Keepalived工作在TCP/IP参考模型的三层、四层、五层(物理层,链路层):

  • 网络层(3):Keepalived通过ICMP协议向服务器集群中的每一个节点发送一个ICMP数据包(有点类似与Ping的功能),如果某个节点没有返回响应数据包,那么认为该节点发生了故障,Keepalived将报告这个节点失效,并从服务器集群中剔除故障节点。

  • 传输层(4):Keepalived在传输层里利用了TCP协议的端口连接和扫描技术来判断集群节点的端口是否正常,比如对于常见的WEB服务器80端口。
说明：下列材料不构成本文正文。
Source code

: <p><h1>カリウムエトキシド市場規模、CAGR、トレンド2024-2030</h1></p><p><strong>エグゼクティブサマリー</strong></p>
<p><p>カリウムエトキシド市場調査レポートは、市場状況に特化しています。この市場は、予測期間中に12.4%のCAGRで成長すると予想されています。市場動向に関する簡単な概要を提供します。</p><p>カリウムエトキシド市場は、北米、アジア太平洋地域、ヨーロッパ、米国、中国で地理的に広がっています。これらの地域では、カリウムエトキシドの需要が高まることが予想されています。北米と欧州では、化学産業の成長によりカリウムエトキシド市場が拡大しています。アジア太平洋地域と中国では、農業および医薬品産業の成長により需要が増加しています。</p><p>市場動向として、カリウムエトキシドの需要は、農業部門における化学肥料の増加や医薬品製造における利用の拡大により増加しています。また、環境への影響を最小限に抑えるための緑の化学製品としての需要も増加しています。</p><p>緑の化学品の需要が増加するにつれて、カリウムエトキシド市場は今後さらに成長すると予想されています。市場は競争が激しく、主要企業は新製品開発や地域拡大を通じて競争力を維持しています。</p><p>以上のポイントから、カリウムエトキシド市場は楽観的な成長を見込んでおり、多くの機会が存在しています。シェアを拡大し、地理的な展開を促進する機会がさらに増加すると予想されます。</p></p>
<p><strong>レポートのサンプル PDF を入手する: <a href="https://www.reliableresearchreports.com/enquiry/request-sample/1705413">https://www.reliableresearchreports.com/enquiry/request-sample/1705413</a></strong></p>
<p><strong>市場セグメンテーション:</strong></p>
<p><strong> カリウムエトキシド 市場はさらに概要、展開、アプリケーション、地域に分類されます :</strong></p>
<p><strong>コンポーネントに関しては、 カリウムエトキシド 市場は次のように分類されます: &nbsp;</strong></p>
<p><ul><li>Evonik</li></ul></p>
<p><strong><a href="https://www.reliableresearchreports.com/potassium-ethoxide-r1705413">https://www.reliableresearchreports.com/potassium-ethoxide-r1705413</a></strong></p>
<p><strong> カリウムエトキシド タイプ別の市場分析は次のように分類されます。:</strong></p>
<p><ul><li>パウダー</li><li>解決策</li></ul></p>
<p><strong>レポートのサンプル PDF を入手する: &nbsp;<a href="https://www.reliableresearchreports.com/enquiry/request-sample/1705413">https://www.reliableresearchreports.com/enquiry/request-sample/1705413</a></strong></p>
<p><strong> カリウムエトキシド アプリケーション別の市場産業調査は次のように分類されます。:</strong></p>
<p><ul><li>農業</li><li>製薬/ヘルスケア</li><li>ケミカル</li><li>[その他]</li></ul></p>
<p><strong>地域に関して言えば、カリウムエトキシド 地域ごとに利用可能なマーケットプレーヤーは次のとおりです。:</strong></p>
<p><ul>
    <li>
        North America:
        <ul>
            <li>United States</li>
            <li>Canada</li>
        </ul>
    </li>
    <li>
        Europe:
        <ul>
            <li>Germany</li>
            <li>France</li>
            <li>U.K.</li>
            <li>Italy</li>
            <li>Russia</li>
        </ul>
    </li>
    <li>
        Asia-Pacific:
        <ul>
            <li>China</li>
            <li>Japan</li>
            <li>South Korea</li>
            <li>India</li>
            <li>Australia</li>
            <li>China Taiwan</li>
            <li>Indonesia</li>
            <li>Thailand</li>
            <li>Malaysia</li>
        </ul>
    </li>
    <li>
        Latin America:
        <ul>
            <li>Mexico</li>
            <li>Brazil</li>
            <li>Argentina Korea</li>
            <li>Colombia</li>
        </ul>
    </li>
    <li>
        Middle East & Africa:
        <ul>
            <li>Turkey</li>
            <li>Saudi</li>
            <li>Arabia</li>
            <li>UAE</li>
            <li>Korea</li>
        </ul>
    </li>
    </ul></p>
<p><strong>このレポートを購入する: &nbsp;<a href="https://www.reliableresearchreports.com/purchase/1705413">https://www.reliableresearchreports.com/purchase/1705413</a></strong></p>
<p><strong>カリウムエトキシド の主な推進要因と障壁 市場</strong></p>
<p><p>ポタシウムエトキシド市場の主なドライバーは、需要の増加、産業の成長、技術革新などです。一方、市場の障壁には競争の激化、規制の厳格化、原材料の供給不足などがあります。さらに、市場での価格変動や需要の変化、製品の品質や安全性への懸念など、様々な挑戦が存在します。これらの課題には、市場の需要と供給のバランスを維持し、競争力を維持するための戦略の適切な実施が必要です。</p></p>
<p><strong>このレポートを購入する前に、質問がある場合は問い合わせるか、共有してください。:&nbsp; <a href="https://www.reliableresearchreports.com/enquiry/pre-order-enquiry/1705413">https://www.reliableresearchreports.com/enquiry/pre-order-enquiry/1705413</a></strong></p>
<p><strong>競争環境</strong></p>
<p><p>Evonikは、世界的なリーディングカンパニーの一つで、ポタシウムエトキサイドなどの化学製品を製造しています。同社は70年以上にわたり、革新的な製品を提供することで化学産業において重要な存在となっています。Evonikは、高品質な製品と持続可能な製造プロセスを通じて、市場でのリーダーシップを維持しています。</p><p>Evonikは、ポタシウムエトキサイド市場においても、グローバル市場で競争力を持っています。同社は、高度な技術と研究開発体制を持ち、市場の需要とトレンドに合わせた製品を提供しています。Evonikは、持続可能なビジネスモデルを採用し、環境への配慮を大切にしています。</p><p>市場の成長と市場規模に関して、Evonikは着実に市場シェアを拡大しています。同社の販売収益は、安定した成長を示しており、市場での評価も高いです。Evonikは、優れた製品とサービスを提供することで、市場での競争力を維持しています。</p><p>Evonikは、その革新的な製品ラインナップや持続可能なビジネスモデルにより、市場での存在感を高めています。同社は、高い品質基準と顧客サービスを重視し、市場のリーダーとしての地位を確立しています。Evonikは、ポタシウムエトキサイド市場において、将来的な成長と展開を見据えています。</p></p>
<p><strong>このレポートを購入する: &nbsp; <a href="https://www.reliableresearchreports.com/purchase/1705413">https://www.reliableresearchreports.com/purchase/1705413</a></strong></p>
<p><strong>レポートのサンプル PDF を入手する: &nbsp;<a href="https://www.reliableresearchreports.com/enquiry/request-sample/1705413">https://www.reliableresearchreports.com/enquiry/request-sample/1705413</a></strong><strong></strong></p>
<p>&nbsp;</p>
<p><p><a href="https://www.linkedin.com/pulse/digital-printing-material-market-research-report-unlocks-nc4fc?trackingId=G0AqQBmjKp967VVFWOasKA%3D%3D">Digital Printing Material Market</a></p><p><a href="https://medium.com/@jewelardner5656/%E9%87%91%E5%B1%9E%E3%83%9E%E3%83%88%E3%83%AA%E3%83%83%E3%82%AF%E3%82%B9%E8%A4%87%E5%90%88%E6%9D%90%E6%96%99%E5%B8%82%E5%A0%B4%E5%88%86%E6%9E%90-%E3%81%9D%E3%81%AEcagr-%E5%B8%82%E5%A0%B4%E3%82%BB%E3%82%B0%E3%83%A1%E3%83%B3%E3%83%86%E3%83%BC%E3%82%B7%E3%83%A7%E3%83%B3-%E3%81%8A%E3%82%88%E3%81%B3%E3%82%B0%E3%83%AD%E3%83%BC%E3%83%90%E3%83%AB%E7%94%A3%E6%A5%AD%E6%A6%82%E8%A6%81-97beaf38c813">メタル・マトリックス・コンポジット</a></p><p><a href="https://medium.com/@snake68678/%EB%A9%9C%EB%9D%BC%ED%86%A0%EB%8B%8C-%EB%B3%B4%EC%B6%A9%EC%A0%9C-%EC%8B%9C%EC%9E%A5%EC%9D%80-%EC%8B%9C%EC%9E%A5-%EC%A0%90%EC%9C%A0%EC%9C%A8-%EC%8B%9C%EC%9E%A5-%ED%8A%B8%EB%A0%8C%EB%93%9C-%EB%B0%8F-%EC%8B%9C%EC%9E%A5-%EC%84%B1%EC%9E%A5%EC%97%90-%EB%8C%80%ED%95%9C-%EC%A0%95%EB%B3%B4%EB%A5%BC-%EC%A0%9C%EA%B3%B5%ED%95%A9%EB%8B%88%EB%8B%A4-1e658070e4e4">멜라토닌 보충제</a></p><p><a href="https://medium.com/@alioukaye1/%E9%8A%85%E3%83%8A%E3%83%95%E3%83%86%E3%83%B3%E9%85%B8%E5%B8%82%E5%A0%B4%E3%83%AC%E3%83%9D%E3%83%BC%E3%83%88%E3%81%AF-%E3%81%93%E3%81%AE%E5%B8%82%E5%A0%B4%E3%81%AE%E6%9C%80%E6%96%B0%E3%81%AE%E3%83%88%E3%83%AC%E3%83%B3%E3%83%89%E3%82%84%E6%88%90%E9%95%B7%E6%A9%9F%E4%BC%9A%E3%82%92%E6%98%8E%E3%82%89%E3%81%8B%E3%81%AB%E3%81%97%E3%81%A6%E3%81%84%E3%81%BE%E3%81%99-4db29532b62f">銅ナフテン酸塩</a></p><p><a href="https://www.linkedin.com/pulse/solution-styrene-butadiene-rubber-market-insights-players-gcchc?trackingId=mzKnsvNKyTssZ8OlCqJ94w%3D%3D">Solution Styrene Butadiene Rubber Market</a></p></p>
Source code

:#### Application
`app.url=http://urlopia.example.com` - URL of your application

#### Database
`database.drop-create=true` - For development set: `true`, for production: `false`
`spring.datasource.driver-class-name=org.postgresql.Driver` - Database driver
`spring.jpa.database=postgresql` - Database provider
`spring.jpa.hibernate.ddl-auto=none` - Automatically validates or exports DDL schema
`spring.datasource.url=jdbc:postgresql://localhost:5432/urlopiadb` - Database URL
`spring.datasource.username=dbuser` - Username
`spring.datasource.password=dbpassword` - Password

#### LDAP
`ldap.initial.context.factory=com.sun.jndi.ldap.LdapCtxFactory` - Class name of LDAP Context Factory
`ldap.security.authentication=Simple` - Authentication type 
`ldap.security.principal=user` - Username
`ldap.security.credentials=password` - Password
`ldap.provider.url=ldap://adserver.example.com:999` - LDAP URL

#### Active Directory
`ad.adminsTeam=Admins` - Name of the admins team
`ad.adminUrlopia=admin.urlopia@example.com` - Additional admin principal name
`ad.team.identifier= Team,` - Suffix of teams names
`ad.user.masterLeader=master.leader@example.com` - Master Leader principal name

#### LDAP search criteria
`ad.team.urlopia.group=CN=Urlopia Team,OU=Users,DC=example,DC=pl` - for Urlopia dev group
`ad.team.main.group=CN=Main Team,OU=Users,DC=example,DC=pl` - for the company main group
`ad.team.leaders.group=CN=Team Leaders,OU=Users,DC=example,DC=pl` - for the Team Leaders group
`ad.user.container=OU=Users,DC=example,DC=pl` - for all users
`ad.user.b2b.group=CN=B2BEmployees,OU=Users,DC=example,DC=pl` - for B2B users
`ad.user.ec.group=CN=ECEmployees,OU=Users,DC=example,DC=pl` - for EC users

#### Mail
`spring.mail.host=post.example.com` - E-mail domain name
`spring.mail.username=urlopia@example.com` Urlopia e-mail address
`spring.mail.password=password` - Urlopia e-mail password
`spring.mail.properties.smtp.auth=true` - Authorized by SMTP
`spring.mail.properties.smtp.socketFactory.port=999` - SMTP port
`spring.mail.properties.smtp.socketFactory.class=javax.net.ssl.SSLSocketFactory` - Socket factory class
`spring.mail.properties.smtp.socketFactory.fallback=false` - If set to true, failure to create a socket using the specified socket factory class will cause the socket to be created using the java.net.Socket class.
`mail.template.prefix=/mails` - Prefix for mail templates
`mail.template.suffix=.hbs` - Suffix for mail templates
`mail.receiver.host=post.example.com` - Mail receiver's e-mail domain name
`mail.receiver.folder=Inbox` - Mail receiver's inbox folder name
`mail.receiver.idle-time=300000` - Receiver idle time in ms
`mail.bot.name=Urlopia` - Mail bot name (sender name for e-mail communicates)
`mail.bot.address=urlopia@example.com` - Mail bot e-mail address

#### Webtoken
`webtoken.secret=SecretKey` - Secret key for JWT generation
或者SSH服务22端口,Keepalived一旦在传输层探测到这些端口号没有数据响应和数据返回,就认为这些端口发生异常,然后强制将这些端口所对应的节点从服务器集群中剔除掉。

  • 应用层(5):Keepalived的运行方式也更加全面化和复杂化,用户可以通过自定义Keepalived工作方式,例如:可以通过编写程序或者脚本来运行Keepalived,而Keepalived将根据用户的设定参数检测各种程序或者服务是否允许正常,如果Keepalived的检测结果和用户设定的不一致时,Keepalived将把对应的服务器从服务器集群中剔除。

二、架构

2.1 主机规划

2.2 架构图

三、环境准备

3.1 关闭防火墙和selinux

[root@localhost ~]# systemctl stop firewalld
[root@localhost keepalived]# vi /etc/selinux/config
SELINUX=disabled
[root@localhost keepalived]# getenforce
Disabled

3.2 安装Keepalived

[root@localhost ~]# yum install gcc openssl openssl‐devel libnl libnl‐devel ipvsadm -y
[root@localhost ~]# cd /usr/local/src/
[root@localhost src]# tar -zxf keepalived-2.2.4.tar.gz
[root@localhost src]# cd keepalived-2.2.4
[root@localhost keepalived-2.2.4] ./configure --prefix=/usr/local/keepalived
[root@localhost keepalived-2.2.4] make && make install
[root@localhost keepalived]# cd /usr/local/keepalived
[root@localhost keepalived]#
ln -s /usr/local/src/keepalived-2.2.4/keepalived/etc/init.d/keepalived /etc/init.d/
[root@localhost keepalived]# ln -s /usr/local/keepalived/etc/sysconfig/keepalived /etc/sysconfig/
[root@localhost keepalived]# ln -s /usr/local/keepalived/sbin/keepalived /usr/local/sbin/
[root@localhost keepalived]# mkdir /etc/keepalived/
[root@localhost keepalived]# ln -s /usr/local/keepalived/etc/keepalived/keepalived.conf /etc/keepalived/
[root@localhost ~]# cat /etc/keepalived/keepalived.conf

[root@localhost keepalived-2.2.4]# systemctl start keepalived
[root@localhost keepalived-2.2.4]# systemctl status keepalived

3.3 PostgreSQL数据库异步主从流复制搭建

192.168.254.128服务器上配置:

1、创建流复制用户

postgres=# create user replia replication superuser password '123qwert’;

给superuser权限是为了后面做pg_rewind操作。

2、数据目录下配置pg_hba.conf文件添加(192.168.254.129也需要添加)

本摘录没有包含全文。